I try very hard to NOT continue to dwell on the affair or punish Richard every time the affair pops into my head. (which is still numerous times a day, but getting easier to block) My intention is to focus on the future!! But, you can't always do that. Sometimes you gotta handle today first. There's an old saying, "The Road to Hell is paved with good intentions." I think that's only true if we lie to ourselves about what we need and what we want. I find that when I hold back my emotions from Richard, I begin to get cold and nasty. Who needs that shit? Might as well get it out there, talk through it and move on!
Richard hated himself for a long time. He still has deep regret but I think the self-loathing is over. Sometimes I remind him that talking it out might lighten his load because now we both have the same intentions....a better, happier, long life together.

Did any of that make sense? My long winded point is...if you hate how you feel, if your WH is holding in stress and anxiety, you could do each other a favor and share your burdens. You carry some for him and I bet he will be happy to carry a lot for you.
Communication is key. If you can't tell your WH how you're feeling, try writing it in a letter or email. Suggest that to him, too. Sometimes just getting it all out there moves you forward.
It'll get easier. We wanna help, so please let us know how you're doing on your Road to Happy. OK?
Hope & Hugs, Shawn

shawnthewife said...

Mel: A year ain't that long. Most betrayed spouses are just finding the starting line on the Road to Happy around a year out. For me, I found the starting line around 14 months post DDay, but I tripped all over my sorry self for a year trying to get a solid pace going!

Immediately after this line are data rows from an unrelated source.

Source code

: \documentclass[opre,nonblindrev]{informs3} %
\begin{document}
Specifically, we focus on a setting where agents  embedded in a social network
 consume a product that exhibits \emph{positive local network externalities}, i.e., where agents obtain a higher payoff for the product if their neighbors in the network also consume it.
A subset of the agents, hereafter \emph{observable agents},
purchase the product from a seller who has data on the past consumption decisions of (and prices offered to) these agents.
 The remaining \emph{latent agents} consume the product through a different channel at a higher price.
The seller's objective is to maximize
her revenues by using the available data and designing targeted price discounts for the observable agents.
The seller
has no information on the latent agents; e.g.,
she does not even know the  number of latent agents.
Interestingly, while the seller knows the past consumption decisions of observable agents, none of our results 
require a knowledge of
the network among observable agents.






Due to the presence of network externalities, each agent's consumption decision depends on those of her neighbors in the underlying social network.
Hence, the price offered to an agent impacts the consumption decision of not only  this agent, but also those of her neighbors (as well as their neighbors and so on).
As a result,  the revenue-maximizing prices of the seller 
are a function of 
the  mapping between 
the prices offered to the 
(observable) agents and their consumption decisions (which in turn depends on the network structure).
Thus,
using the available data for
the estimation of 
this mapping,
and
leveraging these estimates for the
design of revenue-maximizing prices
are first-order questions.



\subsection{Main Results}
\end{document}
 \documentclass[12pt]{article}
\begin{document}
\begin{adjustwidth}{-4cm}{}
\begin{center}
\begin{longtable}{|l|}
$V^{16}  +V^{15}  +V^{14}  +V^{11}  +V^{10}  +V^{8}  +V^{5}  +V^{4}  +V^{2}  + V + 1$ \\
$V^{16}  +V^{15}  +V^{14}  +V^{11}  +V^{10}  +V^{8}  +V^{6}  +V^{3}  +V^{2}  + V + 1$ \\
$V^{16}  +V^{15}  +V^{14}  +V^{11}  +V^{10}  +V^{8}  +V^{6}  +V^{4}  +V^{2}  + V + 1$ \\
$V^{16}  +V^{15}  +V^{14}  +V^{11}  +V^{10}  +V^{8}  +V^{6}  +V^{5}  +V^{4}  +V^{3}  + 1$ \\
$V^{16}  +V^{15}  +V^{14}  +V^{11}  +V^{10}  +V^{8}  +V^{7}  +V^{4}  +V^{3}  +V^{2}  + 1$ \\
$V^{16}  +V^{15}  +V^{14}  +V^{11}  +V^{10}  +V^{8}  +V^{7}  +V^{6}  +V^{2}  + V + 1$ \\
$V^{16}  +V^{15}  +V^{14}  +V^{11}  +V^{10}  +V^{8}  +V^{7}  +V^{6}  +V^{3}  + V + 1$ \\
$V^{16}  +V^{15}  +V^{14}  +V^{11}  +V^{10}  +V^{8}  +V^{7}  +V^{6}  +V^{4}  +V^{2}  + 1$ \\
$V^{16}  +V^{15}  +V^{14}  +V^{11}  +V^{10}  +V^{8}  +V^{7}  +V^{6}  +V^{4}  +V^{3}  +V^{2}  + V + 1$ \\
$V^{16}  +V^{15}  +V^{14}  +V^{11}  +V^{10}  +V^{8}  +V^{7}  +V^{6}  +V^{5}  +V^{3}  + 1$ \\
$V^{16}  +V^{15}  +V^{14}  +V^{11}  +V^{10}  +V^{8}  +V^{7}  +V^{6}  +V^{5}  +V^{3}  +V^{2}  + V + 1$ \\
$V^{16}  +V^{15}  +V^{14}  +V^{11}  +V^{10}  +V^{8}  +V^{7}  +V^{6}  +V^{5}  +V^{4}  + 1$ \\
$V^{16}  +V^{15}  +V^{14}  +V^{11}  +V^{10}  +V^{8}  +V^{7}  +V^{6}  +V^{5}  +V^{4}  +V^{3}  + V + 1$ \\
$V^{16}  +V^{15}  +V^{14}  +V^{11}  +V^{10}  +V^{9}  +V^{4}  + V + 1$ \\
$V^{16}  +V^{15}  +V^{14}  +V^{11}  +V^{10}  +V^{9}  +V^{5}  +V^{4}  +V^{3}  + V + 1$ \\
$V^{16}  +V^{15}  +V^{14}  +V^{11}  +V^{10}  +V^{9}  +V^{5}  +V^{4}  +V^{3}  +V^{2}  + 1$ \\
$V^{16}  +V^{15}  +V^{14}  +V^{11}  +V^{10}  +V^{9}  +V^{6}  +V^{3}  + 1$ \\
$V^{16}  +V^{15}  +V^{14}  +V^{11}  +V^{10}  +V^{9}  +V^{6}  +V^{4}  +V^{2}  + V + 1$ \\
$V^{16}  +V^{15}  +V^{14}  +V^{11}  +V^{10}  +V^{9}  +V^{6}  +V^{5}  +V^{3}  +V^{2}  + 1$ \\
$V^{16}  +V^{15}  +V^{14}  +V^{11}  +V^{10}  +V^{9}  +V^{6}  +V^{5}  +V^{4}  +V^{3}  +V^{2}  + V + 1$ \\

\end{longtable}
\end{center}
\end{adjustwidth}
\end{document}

I was an egg! After I stopped directing my bitterness and anger at Jaymie, Richard caught the left-overs! That was rough! Some really good days, but many down right shitty ones.
I get the "it is what it is" attitude, but you deserve better. It's gonna take time but if you really wanna get to a better place, you can. Just like I said to the anonymous commenter above, you gotta communicate exactly what you want/need/feel to your WH. Richard always wants to know what I'm thinking or feeling these days! He still needs reassurance that we're on the same page. I need to know what he feels, too. Talk it out!
Let me know how it goes.
Hope & Hugs, Shawn

cajunville said...

It has just come to my attention that one of the pictures used in your post, “A Carrot, an Egg or a Coffee Bean” is an original picture taken by me, Laurie Rials. This picture was published in my blog RVCajunCooking (http://rvcooking.cajunville.com/?p=2152) in October 2011 along with the story of the carrot, egg, and coffee. I am requesting that you do the courteous, ethical and legal action and attribute the picture to me with a link to my blog or replace it with one of your own. Thank you for your cooperation. Laurie Rials

shawnthewife said...

Cajunville: Please forgive my oversight. I hope by posting your comment, we give you the photo credit you requested.
Also...I will do my best to figure out how to post your link with the picture. I am so very lame with all things"tech" but I will give it my best shot. I can promise I will be visiting your blog! I love me some Cajun Food!